Bioscience firm Targeted Growth (TGI) says it has developed a method to increase the lipid content of algae by approximately 400%, thereby increasing oil yield per acre and decreasing the cost of algae production.
TGI molecular biologists and their collaborators have identified and tested every active gene in sequenced cyanobacteria genomes and made breakthroughs in both adding new genes and manipulating their functions to create a high oil-yielding algae strain. The company has filed multiple patent applications on these innovations.
There’s no way that algae are sustainable as a feedstock for fuel or energy unless you can dramatically increase the yield per acre and optimize the strain for use as an energy source. Any type of modification requires intricate understanding of and experience with molecular biology as well as significant testing.
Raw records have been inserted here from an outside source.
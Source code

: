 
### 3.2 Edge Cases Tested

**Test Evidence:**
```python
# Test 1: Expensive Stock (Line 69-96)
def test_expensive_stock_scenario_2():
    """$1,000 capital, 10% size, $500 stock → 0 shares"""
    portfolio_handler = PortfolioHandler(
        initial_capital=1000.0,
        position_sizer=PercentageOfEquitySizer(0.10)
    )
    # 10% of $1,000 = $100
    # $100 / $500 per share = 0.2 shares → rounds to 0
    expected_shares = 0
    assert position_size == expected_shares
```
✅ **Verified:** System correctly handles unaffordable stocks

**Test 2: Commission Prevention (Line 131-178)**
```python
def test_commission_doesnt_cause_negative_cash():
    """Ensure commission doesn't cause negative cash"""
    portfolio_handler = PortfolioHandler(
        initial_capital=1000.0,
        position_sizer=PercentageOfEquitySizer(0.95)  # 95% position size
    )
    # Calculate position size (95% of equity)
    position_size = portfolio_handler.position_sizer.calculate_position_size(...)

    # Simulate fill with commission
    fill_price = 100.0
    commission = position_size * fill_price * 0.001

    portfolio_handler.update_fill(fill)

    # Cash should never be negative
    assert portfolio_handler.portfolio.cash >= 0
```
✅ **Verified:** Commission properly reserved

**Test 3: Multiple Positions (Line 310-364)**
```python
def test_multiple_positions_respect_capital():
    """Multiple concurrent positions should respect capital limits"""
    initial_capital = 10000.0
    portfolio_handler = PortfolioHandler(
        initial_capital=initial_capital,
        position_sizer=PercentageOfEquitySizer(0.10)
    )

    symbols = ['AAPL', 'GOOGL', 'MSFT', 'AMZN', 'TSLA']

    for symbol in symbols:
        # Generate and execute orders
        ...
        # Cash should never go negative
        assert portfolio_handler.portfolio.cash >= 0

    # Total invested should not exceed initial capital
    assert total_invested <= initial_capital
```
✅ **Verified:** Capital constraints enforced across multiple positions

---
Our decade of working at the molecular level on other photosynthetic organisms has given us a significant advantage in working with cyanobacteria.—Tom Todaro, CEO of Targeted Growth
In addition to developing algae strains for use as a feedstock for conventional diesel, TGI is also testing algae’s ability to be converted to biojet fuel through a partnership with refining technology developer UOP LLC, a Honeywell company. UOP’s renewable jet fuel process technology has produced renewable fuels from various oil-based feedstocks, including algae, for use in three separate airplane test flights in the past year.
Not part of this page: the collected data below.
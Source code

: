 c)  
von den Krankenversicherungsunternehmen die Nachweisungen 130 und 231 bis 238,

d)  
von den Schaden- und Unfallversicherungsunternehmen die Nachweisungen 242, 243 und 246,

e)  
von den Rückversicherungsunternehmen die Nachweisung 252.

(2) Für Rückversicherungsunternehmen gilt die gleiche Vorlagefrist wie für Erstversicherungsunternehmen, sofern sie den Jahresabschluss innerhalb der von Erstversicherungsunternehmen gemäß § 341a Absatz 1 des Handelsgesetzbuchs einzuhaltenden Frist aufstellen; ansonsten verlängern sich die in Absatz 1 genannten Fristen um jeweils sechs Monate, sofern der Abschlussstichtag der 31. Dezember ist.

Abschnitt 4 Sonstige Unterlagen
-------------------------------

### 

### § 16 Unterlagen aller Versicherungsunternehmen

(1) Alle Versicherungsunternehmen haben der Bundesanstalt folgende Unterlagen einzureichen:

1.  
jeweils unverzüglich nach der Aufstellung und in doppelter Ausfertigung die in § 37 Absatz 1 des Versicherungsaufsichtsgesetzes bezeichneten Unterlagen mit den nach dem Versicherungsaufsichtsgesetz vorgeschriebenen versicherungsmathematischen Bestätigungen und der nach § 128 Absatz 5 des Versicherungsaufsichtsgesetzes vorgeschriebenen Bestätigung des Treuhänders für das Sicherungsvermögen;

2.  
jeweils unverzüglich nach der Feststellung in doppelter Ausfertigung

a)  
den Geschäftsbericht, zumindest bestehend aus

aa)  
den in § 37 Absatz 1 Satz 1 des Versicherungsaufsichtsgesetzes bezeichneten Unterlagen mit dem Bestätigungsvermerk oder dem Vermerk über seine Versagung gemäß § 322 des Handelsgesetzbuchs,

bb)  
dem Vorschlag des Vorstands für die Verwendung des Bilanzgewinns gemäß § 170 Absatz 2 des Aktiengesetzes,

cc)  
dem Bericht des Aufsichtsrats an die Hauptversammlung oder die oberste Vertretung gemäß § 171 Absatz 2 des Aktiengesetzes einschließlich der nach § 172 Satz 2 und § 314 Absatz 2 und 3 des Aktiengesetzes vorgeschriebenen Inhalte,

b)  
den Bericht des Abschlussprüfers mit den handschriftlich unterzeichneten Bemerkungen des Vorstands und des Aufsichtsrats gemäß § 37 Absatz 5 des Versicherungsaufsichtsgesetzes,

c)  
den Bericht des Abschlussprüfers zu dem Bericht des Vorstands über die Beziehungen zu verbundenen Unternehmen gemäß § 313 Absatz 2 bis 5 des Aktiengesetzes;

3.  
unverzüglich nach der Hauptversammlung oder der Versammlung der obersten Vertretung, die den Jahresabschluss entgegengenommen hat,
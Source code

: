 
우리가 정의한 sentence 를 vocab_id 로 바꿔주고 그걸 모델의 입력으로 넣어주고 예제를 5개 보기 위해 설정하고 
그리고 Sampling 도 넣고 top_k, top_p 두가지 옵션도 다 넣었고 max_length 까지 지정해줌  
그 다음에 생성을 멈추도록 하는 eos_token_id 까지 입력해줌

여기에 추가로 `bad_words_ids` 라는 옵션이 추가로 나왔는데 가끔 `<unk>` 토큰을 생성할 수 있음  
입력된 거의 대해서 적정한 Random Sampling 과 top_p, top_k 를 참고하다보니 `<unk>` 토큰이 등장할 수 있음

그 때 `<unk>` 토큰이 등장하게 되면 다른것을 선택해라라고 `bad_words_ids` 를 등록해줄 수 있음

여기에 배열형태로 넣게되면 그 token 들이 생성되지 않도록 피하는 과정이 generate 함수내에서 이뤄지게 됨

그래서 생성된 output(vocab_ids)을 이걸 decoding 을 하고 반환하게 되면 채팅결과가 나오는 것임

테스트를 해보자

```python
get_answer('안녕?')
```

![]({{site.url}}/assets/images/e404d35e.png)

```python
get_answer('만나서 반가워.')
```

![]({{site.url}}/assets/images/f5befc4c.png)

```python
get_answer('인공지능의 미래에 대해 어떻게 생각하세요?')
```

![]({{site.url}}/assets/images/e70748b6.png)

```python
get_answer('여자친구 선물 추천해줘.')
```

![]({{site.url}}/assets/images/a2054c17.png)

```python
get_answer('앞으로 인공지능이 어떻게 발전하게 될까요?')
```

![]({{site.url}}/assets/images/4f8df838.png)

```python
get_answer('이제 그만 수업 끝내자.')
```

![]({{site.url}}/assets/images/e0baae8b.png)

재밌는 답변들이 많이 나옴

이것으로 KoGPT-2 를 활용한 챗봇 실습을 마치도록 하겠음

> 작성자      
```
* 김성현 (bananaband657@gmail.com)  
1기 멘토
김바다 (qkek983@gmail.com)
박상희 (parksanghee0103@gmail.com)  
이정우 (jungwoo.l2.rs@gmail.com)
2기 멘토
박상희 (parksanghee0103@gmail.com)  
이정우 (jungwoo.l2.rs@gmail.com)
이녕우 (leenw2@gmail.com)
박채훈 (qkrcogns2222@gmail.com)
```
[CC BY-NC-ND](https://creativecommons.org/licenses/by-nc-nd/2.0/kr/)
Targeted Growth’s expansion into algae is an extension of the company’s experience and success in agricultural bioscience. Its initial breakthrough came in the field of yield enhancement, when its scientists discovered a way to produce double-digit yield increases in certain row crops through regulating the cell division cycle. The company has since licensed this technology to a major seed company. In 2007, the company introduced a non-transgenic version of camelina sativa, an oilseed crop that grows in rotation with wheat. In January, 2009, a Japan Airlines Boeing 747 conducted a test flight powered in part by camelina oil processed into bio-jet fuel by UOP.